My dad has told me stories all of my life about the myriad jobs he had before graduating college. A true mark of the sheer quantity of jobs is that I even remember finding out about a new one I hadn't heard of before when I was a late teen.
Apparently I aspire to emulate my father's employment cornucopia because M makes fun of my own employment history. We've been married almost six years and he only just recently heard about one of these. I'll admit I have some random ones. So feel free to laugh at the sheer diversity too if you find it amusing:
AVOCADOMONGER - As a young child, I used to sell avocados on street corners. My family lived for a little while in an avocado orchard in the San Diego area and our lot had 14 producing trees. We got so many we didn't know what to do with them. My family would pick the avocados and then we'd take them to get inspected and certified (at least we started doing this after a policeman stopped and told us we had to). Then we'd set up with our family's Suburban on some street corner and my mom would sit with the car and my little sister while I held a sign that said "AVACADOS 4/$1" Those things sold like hotcakes. My parents started savings accounts for my sister and I and let us deposit the proceeds.

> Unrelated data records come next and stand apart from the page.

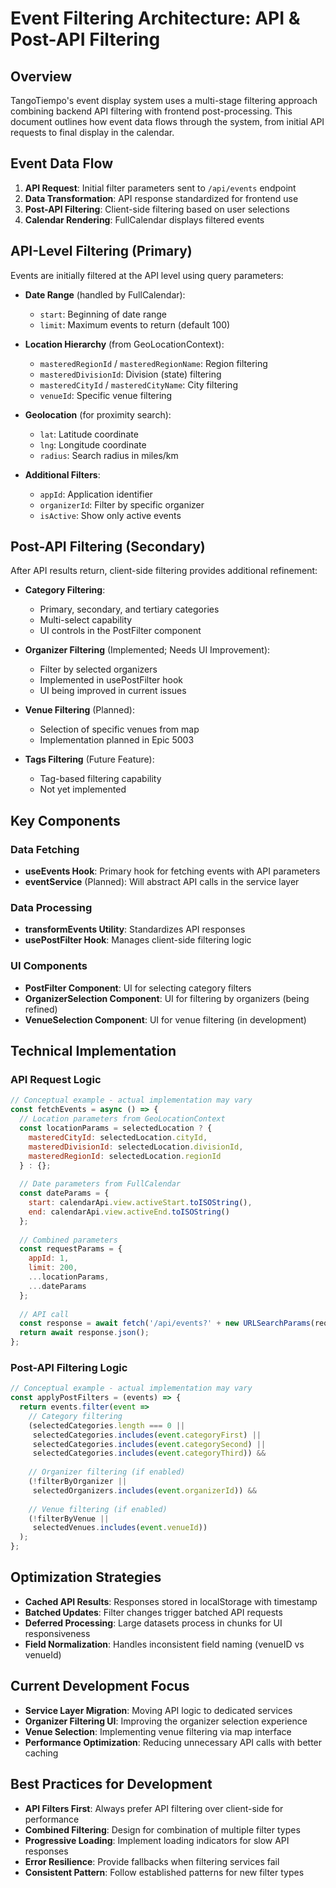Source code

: # Event Filtering Architecture: API & Post-API Filtering

## Overview

TangoTiempo's event display system uses a multi-stage filtering approach combining backend API filtering with frontend post-processing. This document outlines how event data flows through the system, from initial API requests to final display in the calendar.

## Event Data Flow

1. **API Request**: Initial filter parameters sent to `/api/events` endpoint
2. **Data Transformation**: API response standardized for frontend use
3. **Post-API Filtering**: Client-side filtering based on user selections
4. **Calendar Rendering**: FullCalendar displays filtered events

## API-Level Filtering (Primary)

Events are initially filtered at the API level using query parameters:

* **Date Range** (handled by FullCalendar):
  * `start`: Beginning of date range
  * `limit`: Maximum events to return (default 100)

* **Location Hierarchy** (from GeoLocationContext):
  * `masteredRegionId` / `masteredRegionName`: Region filtering
  * `masteredDivisionId`: Division (state) filtering
  * `masteredCityId` / `masteredCityName`: City filtering
  * `venueId`: Specific venue filtering

* **Geolocation** (for proximity search):
  * `lat`: Latitude coordinate
  * `lng`: Longitude coordinate 
  * `radius`: Search radius in miles/km

* **Additional Filters**:
  * `appId`: Application identifier
  * `organizerId`: Filter by specific organizer
  * `isActive`: Show only active events

## Post-API Filtering (Secondary)

After API results return, client-side filtering provides additional refinement:

* **Category Filtering**:
  * Primary, secondary, and tertiary categories
  * Multi-select capability
  * UI controls in the PostFilter component

* **Organizer Filtering** (Implemented; Needs UI Improvement):
  * Filter by selected organizers
  * Implemented in usePostFilter hook
  * UI being improved in current issues

* **Venue Filtering** (Planned):
  * Selection of specific venues from map
  * Implementation planned in Epic 5003

* **Tags Filtering** (Future Feature):
  * Tag-based filtering capability
  * Not yet implemented

## Key Components

### Data Fetching
* **useEvents Hook**: Primary hook for fetching events with API parameters
* **eventService** (Planned): Will abstract API calls in the service layer

### Data Processing  
* **transformEvents Utility**: Standardizes API responses
* **usePostFilter Hook**: Manages client-side filtering logic

### UI Components
* **PostFilter Component**: UI for selecting category filters
* **OrganizerSelection Component**: UI for filtering by organizers (being refined)
* **VenueSelection Component**: UI for venue filtering (in development)

## Technical Implementation

### API Request Logic
```javascript
// Conceptual example - actual implementation may vary
const fetchEvents = async () => {
  // Location parameters from GeoLocationContext
  const locationParams = selectedLocation ? {
    masteredCityId: selectedLocation.cityId,
    masteredDivisionId: selectedLocation.divisionId,
    masteredRegionId: selectedLocation.regionId
  } : {};
  
  // Date parameters from FullCalendar
  const dateParams = {
    start: calendarApi.view.activeStart.toISOString(),
    end: calendarApi.view.activeEnd.toISOString()
  };
  
  // Combined parameters
  const requestParams = {
    appId: 1,
    limit: 200,
    ...locationParams,
    ...dateParams
  };
  
  // API call
  const response = await fetch('/api/events?' + new URLSearchParams(requestParams));
  return await response.json();
};
```

### Post-API Filtering Logic
```javascript
// Conceptual example - actual implementation may vary
const applyPostFilters = (events) => {
  return events.filter(event => 
    // Category filtering
    (selectedCategories.length === 0 || 
     selectedCategories.includes(event.categoryFirst) ||
     selectedCategories.includes(event.categorySecond) ||
     selectedCategories.includes(event.categoryThird)) &&
    
    // Organizer filtering (if enabled)
    (!filterByOrganizer || 
     selectedOrganizers.includes(event.organizerId)) &&
     
    // Venue filtering (if enabled)
    (!filterByVenue ||
     selectedVenues.includes(event.venueId))
  );
};
```

## Optimization Strategies

* **Cached API Results**: Responses stored in localStorage with timestamp
* **Batched Updates**: Filter changes trigger batched API requests
* **Deferred Processing**: Large datasets process in chunks for UI responsiveness
* **Field Normalization**: Handles inconsistent field naming (venueID vs venueId)

## Current Development Focus

* **Service Layer Migration**: Moving API logic to dedicated services
* **Organizer Filtering UI**: Improving the organizer selection experience
* **Venue Selection**: Implementing venue filtering via map interface
* **Performance Optimization**: Reducing unnecessary API calls with better caching

## Best Practices for Development

* **API Filters First**: Always prefer API filtering over client-side for performance
* **Combined Filtering**: Design for combination of multiple filter types
* **Progressive Loading**: Implement loading indicators for slow API responses
* **Error Resilience**: Provide fallbacks when filtering services fail
* **Consistent Pattern**: Follow established patterns for new filter types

KID WRANGLING - Of course, I babysat when I was between 12 and 16. Not very noteworthy.
GLORIFIED BUSBOY - When I was 16, I got a job as a "floor server" but at a buffet restaurant. This basically amounted to busing tables. No one knew whether or not to tip a restaurant worker that is helpful, but doesn't actually bring you your food. I don't know either. Do you know? I hated it, but I had followed a boy there, and after working together all summer, we ended up dating. So I suppose in that respect the job was successful.
PSEUDO-JAPANESE TUTOR - The summer after I graduated high school, I was lazy. All I did was take an extremely part time job tutoring 2 little kids. They were half-Japanese so my vague knowledge of Japanese culture and pronunciation were a big hit. The little boy's name was Ryoske, so I think I was one of about 4 white people he knew (including his father) that actually pronounced his name right. We worked on arithmetic and reading comprehension and I got paid the way you get paid when you tutor kids who attend a very exclusive private school.
PSEUDO-JAPANESE TRANSLATOR - The first two summers in college I worked as an office assistant and technical manual translator/editor at my dad's company. I ran technical manuals about Post-Exposure Bake systems for computer chip mask manufacturing that were written in Japanese through translation software. Then I fixed the resulting gobbledygook Japlish, translated some of the stuff the software couldn't handle, and fixed the formatting. Man, I was a MSWord whiz. While doing this, I also answered the phones, sorted mail, etc.
MATHOPHILIAC - The summer after my sophomore year of college, I reduced my hours at my dad's company so that I could tutor advanced math on the side. I was a flier posting fiend. I reaped the benefits of parents where I lived pushing their kids too hard in school and got great pay. It almost didn't seem fair to take their money like that. I got over it. The only problem was that I forgot to take down the fliers and my parent's house got calls from people looking for a tutor for almost a year after I left and went back to school in the fall.
APPLICATIONS ENGINEER INTERN/SUMMER OF THE ROOMMATE HELL - This is the one and only time I actually had a job that matched my college degree. I got paid pretty well to live in a suburb of Portland, Oregon and have fun all summer. I was researching the effects of focused ion beam spot quality on hard drive head cross-section milling quality and trying to come up with a reliable metric. On the side, I had bizarre adventures with roommates and even spent one weekend technically living out of my car. But that's a post in and of itself... not today.
DEMOTED OFFICE ASSISTANT - I worked a little at my dad's company again the summer I was engaged. It was the semester after my senior year of college, but I still had one semester of classes before I graduated. I worked a little less than full time but for much better pay because I was so experienced. I couldn't work full time because I was too busy having fun planning my wedding! I did basically all the office assistant stuff I had done before, but without all the cool translating/editing stuff.
. . .
I am SO not done. I'm just going to have to break up this post into several installments to make it manageable for you and me both. We'll use my marriage date as an arbitrary break point for me to rest these typin' fingers.